— WHAT YOU WILL DO —
Run through the records and, wherever a line holds the word "contains", return that line.

— GIVEN INFORMATION —
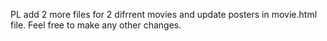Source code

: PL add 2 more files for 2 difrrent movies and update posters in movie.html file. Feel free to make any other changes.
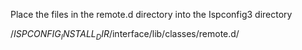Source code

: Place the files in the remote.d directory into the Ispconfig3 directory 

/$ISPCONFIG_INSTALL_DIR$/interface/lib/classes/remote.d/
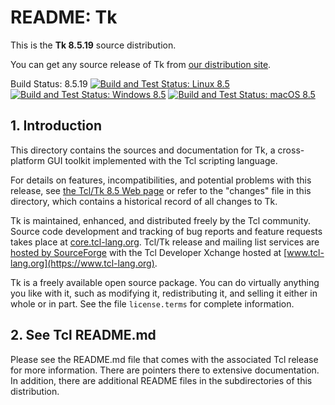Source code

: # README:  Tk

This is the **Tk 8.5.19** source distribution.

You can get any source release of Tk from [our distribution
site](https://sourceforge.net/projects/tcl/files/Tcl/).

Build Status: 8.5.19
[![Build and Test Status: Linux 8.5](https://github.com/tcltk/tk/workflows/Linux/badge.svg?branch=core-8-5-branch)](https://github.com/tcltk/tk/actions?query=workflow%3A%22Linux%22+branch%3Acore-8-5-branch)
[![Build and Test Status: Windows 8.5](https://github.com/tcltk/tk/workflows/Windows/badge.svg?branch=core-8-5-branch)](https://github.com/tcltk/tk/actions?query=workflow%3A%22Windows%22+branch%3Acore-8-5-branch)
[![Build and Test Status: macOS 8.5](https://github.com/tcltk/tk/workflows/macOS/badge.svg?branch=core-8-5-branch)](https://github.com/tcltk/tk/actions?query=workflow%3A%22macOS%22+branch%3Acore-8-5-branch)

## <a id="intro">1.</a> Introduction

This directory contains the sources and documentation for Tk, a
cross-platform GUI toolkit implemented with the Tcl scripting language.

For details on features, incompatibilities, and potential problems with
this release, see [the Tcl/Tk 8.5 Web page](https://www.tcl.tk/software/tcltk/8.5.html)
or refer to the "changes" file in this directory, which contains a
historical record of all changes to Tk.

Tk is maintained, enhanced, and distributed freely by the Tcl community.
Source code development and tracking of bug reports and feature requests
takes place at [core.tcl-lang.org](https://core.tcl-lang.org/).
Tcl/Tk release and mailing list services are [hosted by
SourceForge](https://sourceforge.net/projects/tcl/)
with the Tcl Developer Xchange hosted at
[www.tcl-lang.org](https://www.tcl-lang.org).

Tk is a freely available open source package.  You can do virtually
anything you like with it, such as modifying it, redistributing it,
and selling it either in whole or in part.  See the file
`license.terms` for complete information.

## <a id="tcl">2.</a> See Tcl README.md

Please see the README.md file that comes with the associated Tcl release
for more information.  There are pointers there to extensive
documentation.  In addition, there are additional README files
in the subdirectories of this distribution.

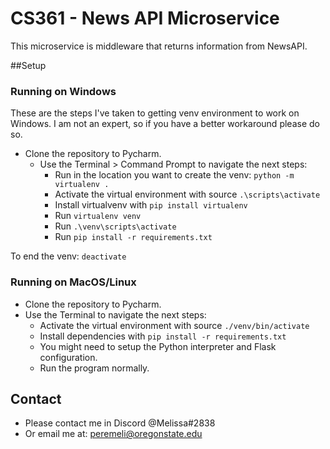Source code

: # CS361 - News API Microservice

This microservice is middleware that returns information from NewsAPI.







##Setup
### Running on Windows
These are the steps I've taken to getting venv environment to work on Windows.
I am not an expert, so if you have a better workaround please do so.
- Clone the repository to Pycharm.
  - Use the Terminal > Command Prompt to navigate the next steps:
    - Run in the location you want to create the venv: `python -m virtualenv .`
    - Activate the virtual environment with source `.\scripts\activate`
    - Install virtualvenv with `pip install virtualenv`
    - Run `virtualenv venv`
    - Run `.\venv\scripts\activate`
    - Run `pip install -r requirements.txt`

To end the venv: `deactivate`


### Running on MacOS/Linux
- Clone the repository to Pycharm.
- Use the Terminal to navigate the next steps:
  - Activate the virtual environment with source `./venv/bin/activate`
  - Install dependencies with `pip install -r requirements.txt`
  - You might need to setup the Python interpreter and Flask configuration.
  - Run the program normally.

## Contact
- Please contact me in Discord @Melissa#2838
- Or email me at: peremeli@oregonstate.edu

— SOLUTION —
This directory contains the sources and documentation for Tk, a
or refer to the "changes" file in this directory, which contains a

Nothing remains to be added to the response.